A Place Called Harmony by Jodi Thomas

Author:Jodi Thomas [Thomas, Jodi]
Language: eng
Format: epub
Publisher: Penguin Group US
Published: 2014-10-06T13:00:00+00:00


Chapter 22

BETWEEN DALLAS AND THE TRADING POST

By the third day on the road north, Clint Truman decided the smartest thing he ever did was hire a cook. He couldn’t pronounce half the food, but it tasted great. The two regular drivers from Buford’s livery, Jack West and Harry Woolsey, said they’d make a haul anytime Truman needed drivers. One even claimed that the reason the man Buford fired last week drank was that he couldn’t stomach the bad food on the trail.

Momma Roma was a worker, Truman would give her that. She was up making coffee before the others crawled out of their bedrolls. After breakfast she’d pack up a snack for each man while her mother scrubbed the pots. When they stopped at dusk her little boy would make the fire while she cooked up food that seemed far too fancy to serve on a campfire menu. When she wasn’t busy trying to teach her sons to speak English, she sang.
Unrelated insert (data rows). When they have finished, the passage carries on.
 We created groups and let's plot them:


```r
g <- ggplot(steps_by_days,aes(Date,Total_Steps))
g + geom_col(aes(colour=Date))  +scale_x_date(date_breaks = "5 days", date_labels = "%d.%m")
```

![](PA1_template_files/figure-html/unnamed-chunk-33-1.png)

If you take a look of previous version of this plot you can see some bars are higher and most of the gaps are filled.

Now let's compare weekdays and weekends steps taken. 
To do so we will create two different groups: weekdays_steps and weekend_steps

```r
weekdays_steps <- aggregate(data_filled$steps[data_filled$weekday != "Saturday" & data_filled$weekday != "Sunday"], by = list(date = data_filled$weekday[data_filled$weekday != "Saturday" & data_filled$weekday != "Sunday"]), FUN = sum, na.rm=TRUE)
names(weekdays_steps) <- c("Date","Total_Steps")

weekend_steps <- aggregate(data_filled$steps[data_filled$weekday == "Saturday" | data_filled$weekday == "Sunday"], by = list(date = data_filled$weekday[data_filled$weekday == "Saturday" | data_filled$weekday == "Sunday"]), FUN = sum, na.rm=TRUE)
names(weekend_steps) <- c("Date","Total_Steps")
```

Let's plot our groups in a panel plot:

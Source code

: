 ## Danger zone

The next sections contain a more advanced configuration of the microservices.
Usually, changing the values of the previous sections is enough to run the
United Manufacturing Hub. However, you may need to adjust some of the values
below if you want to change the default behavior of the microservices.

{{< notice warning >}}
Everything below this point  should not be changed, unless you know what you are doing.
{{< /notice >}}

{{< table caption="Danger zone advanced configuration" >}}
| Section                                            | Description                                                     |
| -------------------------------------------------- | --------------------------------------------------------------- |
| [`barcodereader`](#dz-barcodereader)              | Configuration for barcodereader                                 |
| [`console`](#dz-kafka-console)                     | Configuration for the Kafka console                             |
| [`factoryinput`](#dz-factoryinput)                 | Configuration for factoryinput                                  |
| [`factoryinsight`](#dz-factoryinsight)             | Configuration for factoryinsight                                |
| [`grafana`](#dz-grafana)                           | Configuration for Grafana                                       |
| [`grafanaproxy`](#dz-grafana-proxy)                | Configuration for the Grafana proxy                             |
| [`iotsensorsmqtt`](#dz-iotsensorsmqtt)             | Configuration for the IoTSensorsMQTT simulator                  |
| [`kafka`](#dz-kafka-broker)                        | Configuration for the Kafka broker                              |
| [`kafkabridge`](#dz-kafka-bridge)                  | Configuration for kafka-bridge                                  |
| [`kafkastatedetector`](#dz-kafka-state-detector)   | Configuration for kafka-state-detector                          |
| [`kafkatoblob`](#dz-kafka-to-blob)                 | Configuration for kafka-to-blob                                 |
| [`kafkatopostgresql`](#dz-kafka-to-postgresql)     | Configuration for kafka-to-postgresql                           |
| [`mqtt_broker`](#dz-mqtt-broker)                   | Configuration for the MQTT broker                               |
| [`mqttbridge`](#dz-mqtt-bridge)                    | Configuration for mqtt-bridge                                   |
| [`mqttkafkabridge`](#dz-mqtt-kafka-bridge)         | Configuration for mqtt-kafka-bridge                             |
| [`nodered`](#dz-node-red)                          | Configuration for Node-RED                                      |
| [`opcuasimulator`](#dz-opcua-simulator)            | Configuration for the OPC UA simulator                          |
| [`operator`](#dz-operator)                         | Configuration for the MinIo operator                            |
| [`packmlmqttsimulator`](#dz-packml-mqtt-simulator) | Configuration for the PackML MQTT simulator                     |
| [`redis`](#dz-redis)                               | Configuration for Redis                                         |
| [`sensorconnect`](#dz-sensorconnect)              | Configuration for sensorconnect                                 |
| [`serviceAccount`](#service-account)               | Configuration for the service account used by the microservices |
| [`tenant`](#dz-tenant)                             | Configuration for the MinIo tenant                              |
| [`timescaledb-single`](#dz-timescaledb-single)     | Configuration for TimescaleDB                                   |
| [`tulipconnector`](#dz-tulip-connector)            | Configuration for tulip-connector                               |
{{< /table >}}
Truman could hear her voice from a mile away. Though he couldn’t understand the words, he smiled, thinking how nice it sounded.
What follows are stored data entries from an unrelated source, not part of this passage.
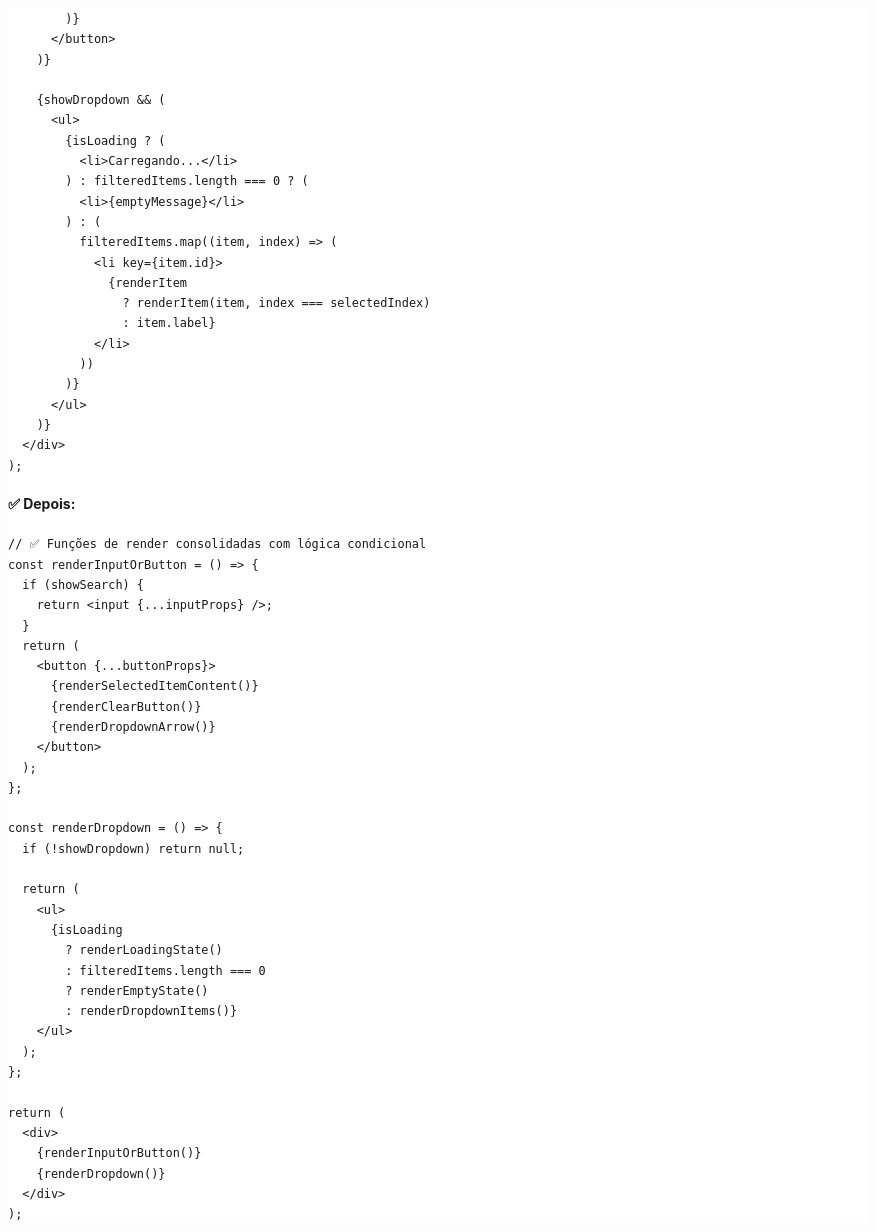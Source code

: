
 ```tsx
        )}
      </button>
    )}

    {showDropdown && (
      <ul>
        {isLoading ? (
          <li>Carregando...</li>
        ) : filteredItems.length === 0 ? (
          <li>{emptyMessage}</li>
        ) : (
          filteredItems.map((item, index) => (
            <li key={item.id}>
              {renderItem
                ? renderItem(item, index === selectedIndex)
                : item.label}
            </li>
          ))
        )}
      </ul>
    )}
  </div>
);
```

#### ✅ **Depois:**

```tsx
// ✅ Funções de render consolidadas com lógica condicional
const renderInputOrButton = () => {
  if (showSearch) {
    return <input {...inputProps} />;
  }
  return (
    <button {...buttonProps}>
      {renderSelectedItemContent()}
      {renderClearButton()}
      {renderDropdownArrow()}
    </button>
  );
};

const renderDropdown = () => {
  if (!showDropdown) return null;

  return (
    <ul>
      {isLoading
        ? renderLoadingState()
        : filteredItems.length === 0
        ? renderEmptyState()
        : renderDropdownItems()}
    </ul>
  );
};

return (
  <div>
    {renderInputOrButton()}
    {renderDropdown()}
  </div>
);
```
Her sons made up in effort what they lacked in skill, and the old dog they brought along barked at everything that moved near the wagons.
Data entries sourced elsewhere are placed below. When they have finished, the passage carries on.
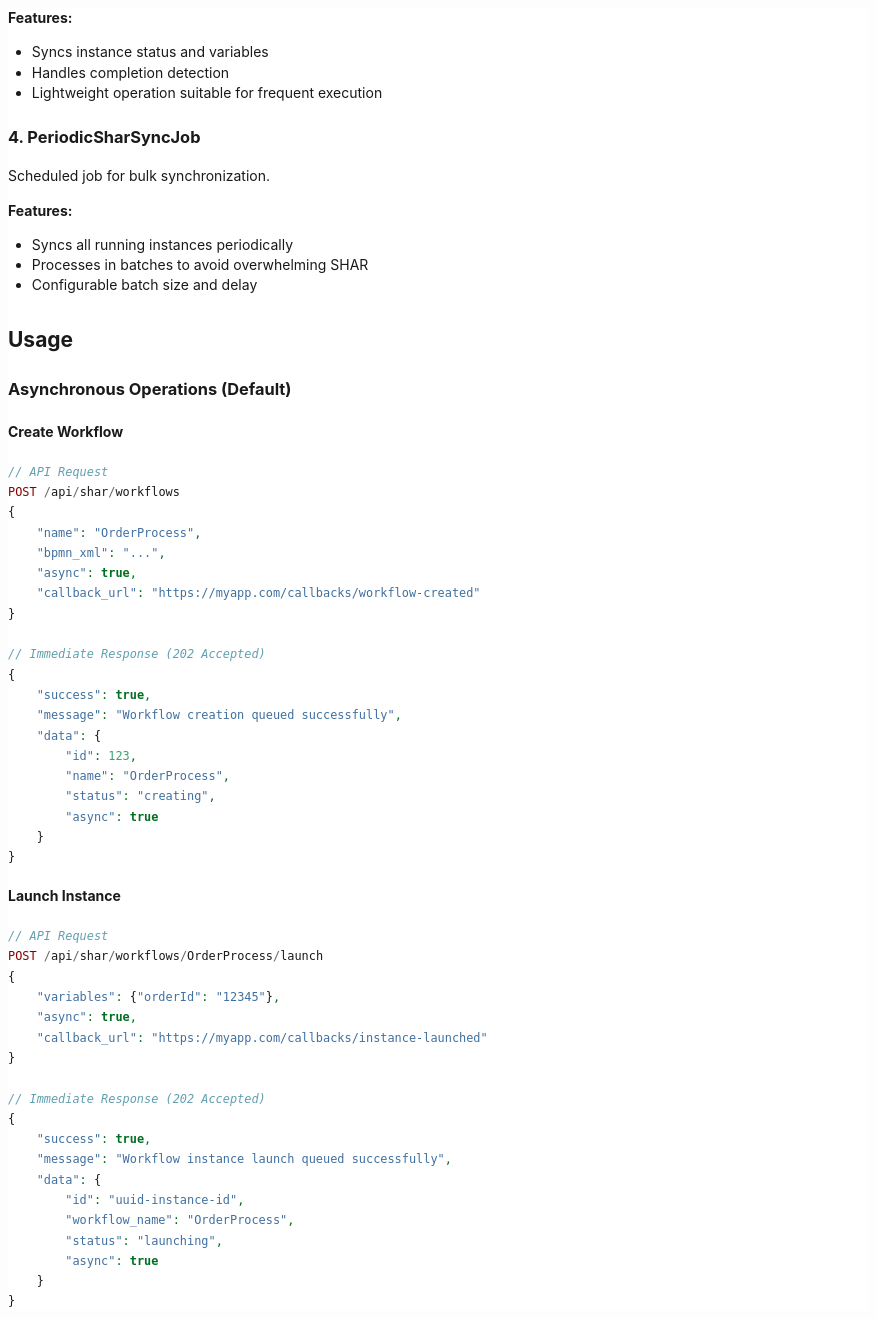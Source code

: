 **Features:**
- Syncs instance status and variables
- Handles completion detection
- Lightweight operation suitable for frequent execution

### 4. PeriodicSharSyncJob
Scheduled job for bulk synchronization.

**Features:**
- Syncs all running instances periodically
- Processes in batches to avoid overwhelming SHAR
- Configurable batch size and delay

## Usage

### Asynchronous Operations (Default)

#### Create Workflow
```php
// API Request
POST /api/shar/workflows
{
    "name": "OrderProcess",
    "bpmn_xml": "...",
    "async": true,
    "callback_url": "https://myapp.com/callbacks/workflow-created"
}

// Immediate Response (202 Accepted)
{
    "success": true,
    "message": "Workflow creation queued successfully",
    "data": {
        "id": 123,
        "name": "OrderProcess",
        "status": "creating",
        "async": true
    }
}
```

#### Launch Instance
```php
// API Request
POST /api/shar/workflows/OrderProcess/launch
{
    "variables": {"orderId": "12345"},
    "async": true,
    "callback_url": "https://myapp.com/callbacks/instance-launched"
}

// Immediate Response (202 Accepted)
{
    "success": true,
    "message": "Workflow instance launch queued successfully",
    "data": {
        "id": "uuid-instance-id",
        "workflow_name": "OrderProcess",
        "status": "launching",
        "async": true
    }
}
```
On the fifth day, they stopped by a stream a few hours before dark. The day was sunny, the air still. Everyone needed a break.

Clint took a bath and switched into his other set of clothes, the ones Karrisa had mended. He ran his hand along her fine stitching and thought that she’d cared enough about him to sew up all the tiny rips he’d simply gotten used to. She’d altered the new clothes she’d bought too. He was a big man, slim in the waist and wide in the shoulders. The new clothes fit him better than any he’d ever had.

With the good weather and steady progress, they’d be home in three days, ahead of schedule. He wasn’t sure he’d thanked her for the clothes, but he’d remember to do that when he got back to her.

Neither of the regular drivers had brought along extra clothes, so they simply pulled off their boots and waded into the water with a bar of soap. Without taking off a stitch, they washed body and clothes at the same time, then lay in the grass to dry.

Momma Roma and her mother rigged up a tent between two of the wagons. She boiled water in her pots, and then the women washed in privacy.

The Roma boys didn’t move toward the water. Apparently they’d just gotten their winter coat of dirt and didn’t plan to wash until spring. Truman did his best to communicate with the young men using hand signals and the few words they knew. North, south, right, left. Hello. Thank you. They were good boys who earned their pay and respected their mother. That went a long way in Truman’s book.

The next afternoon he rode away from the camp, planning to shoot a few rabbits and take a good look back.